Sendikal, toplumsal örgütlenmelerimizle bağlantılı sayısız Almanya etkinliğine katılmış olmama karşın, sağlıklı işçi, köylülerimiz, siyasal zorunlu kaçanlarımız üzerinde gerçeğinde ne kadar da ağır sorunlu, travmatik kitleler, uygar yaşam hakları gasp edilmiş, gettolar yaratılmış olduğuna şaşkınlık, burukluk içinde tanıklık etmek zorunda kalmıştım.
***
Altan Öymen ve Onur Öymen’in iki kuzen olarak öne çıkardıkları eğitimci dedelerine ilişkin kitaplarında yer alan belgelerden de görüleceği üzere, sadece Cumhuriyet kuşağı eğitimcilerimiz için değil, başka yabancı ülekeler için de bilinmeyen, birbirinden değerli uluslararası ölçekte çalışmaları üreten iki kuzen Hıfzırrahman Raşit Öymen ile Münir Raşit Öymen’in çalışmalarını bence uzmanları ortak kitaptan yola çıkarak uzunca araştırmalılar.

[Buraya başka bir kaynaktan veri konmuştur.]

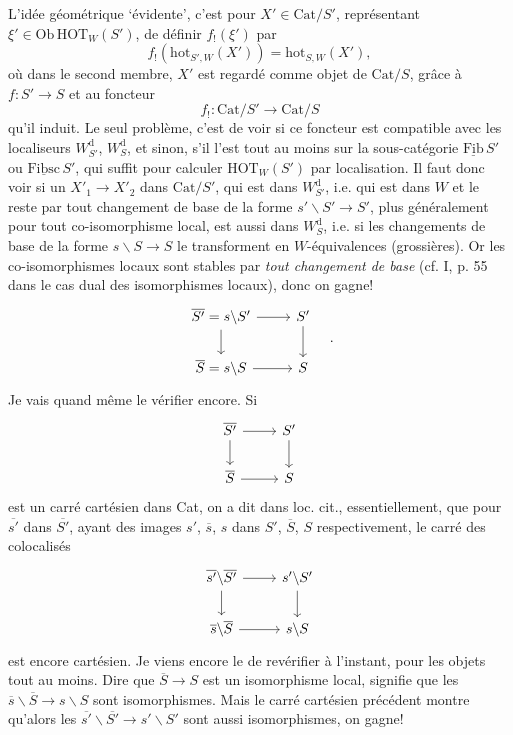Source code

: \documentclass[11pt]{article}
\newcommand{\printedpage}[1]{\marginpar{\footnotesize p.~#1}}
\newcommand{\msp}[1]{\marginpar{\footnotesize [#1]}}
\newcommand{\HOT}{\mathrm{HOT}}
\newcommand{\Cat}{\mathrm{Cat}}
\newcommand{\Ob}{\mathrm{Ob}}
\newcommand{\hot}{\mathrm{hot}}
\newcommand{\uFib}{\underline{\mathrm{Fib}}}
\newcommand{\uFibsc}{\underline{\mathrm{Fibsc}}}
\begin{document}
L'idée géométrique `évidente', c'est pour $X'\in\Cat/S'$, représentant $\xi'\in\Ob\,\HOT_W(S')$, de définir $f_!(\xi')$ par
\[ f_!(\hot_{S',W}(X')) = \hot_{S,W}(X'), \]
où dans le second membre, $X'$ est regardé comme objet de $\Cat/S$, grâce à $f:S'\longrightarrow S$ et au foncteur
\[ f_! : \Cat/S' \longrightarrow \Cat/S \]
qu'il induit. Le seul problème, c'est de voir si ce foncteur est compatible avec les
\msp{page 135}
localiseurs $W_{S'}^{\mathrm{d}}$, $W_S^{\mathrm{d}}$, et sinon, s'il l'est tout au moins sur la sous-catégorie $\uFib\,S'$ ou $\uFibsc\,S'$, qui suffit pour calculer $\HOT_W(S')$ par localisation. Il faut donc voir si un $X'_1\longrightarrow X'_2$ dans $\Cat/S'$, qui est dans $W_{S'}^{\mathrm{d}}$, i.e. qui est dans $W$ et le reste par tout changement de base de la forme $s'\backslash S'\longrightarrow S'$, plus généralement pour tout co-isomorphisme local, est aussi dans $W_S^{\mathrm{d}}$, i.e. si les changements de base de la forme $s\backslash S\longrightarrow S$ le transforment en $W$-équivalences (grossières). Or les co-isomorphismes locaux sont stables par \textit{tout changement de base} (cf. I, p. 55 dans le cas dual des isomorphismes locaux), donc on gagne!
\[
\begin{tikzcd}
\overline{S'} = s\backslash S' \arrow[r] \arrow[d] & S' \arrow[d] \\
\overline{S} = s\backslash S \arrow[r] & S
\end{tikzcd}
\quad .
\]
Je vais quand même le vérifier encore. Si
\[
\begin{tikzcd}
\overline{S'} \arrow[r] \arrow[d] & S' \arrow[d] \\
\overline{S} \arrow[r] & S
\end{tikzcd}
\]
\printedpage{83}
est un carré cartésien dans Cat, on a dit dans loc. cit., essentiellement, que pour $\overline{s'}$ dans $\overline{S'}$, ayant des images $s'$, $\overline{s}$, $s$ dans $S'$, $\overline{S}$, $S$ respectivement, le carré des colocalisés
\[
\begin{tikzcd}
\overline{s'}\backslash\overline{S'} \arrow[r] \arrow[d] & s'\backslash S' \arrow[d] \\
\overline{s}\backslash\overline{S} \arrow[r] & s\backslash S
\end{tikzcd}
\]
est encore
\msp{page 136}
cartésien. Je viens encore le de revérifier à l'instant, pour les objets tout au moins. Dire que $\overline{S}\longrightarrow S$ est un isomorphisme local, signifie que les $\overline{s}\backslash\overline{S}\longrightarrow s\backslash S$ sont isomorphismes. Mais le carré cartésien précédent montre qu'alors les $\overline{s'}\backslash\overline{S'}\longrightarrow s'\backslash S'$ sont aussi isomorphismes, on gagne! %
\end{document}
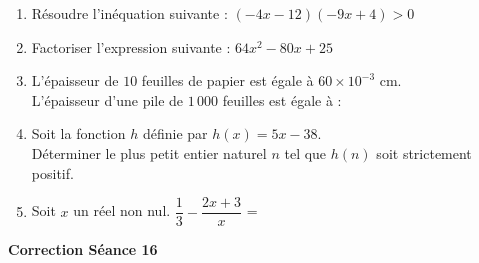\documentclass[a4paper,11pt]{article}
\begin{document}
\begin{seanceD}{} %

\begin{enumerate}
\item Résoudre l'inéquation suivante : $(-4x-12)(-9x+4)>0$ \dotfill

\dotfill

\dotfill

\dotfill

\item Factoriser l'expression suivante : $64x^2-80x+25$ \dotfill

\item L'épaisseur de $10$ feuilles de papier est égale à $60 \times 10^{-3}$ cm.\\L'épaisseur d'une pile de $1\,000$ feuilles est égale à :

\dotfill

\dotfill

\item Soit la fonction $h$ 
    définie par $h(x)=5x-38$.\\
    Déterminer le plus  petit  entier naturel $n$ tel que $h(n)$ soit strictement positif. \dotfill
    
    \dotfill

\item Soit $x$ un réel non nul. $\dfrac{1}{3}-\dfrac{2x+3}{x}$  = \dotfill

\dotfill

\dotfill

\end{enumerate}

\end{seanceD}

\vspace{0.5cm}
\begin{center}

\textbf{\textcolor{Couleur8}{Correction Séance 16}}\\
\vspace{2mm}

\end{center}

\newpage

\end{document}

Satır başları ile çizilmiş vurgulamalardan, Mustafa Kemal Atatürk’ün eğitimci yetiştirmedeki yokluklardan mucizeler yaratma tutkusunun sınırsızlığına ulaşılıyor. Ülkemiz için kendilerini yetiştirirlerken, gittikleri ülkelerin tarihlerine de ışık tutmuş oluyorlar.
Atlanmaması çok önemli ilk yaratıcı isim Trabzon’da yaşamış, kaçınılmaz Osmanlı medrese okulunda eğitim almış ailenin büyük dedesi Mehmet Raşit Bey ile eşi Mesrure Hanım olmalı. Eğitiminde hukuk bölümünü seçince altı çocuğuyla birlikte Trabzon’da hukukçu olarak göreve başlıyor. Daha sonra yedi yıllığına Midilli’de görev yapıyor. Onur Öymen’in dedesi Hıfzırrahman Raşit Öymen Trabzon’da doğduğunda, Osmanlı’nın “Hıfzırrahman” gemisinin rıhtımda olmasıyla bağlantılı adının verildiği öngörülüyor.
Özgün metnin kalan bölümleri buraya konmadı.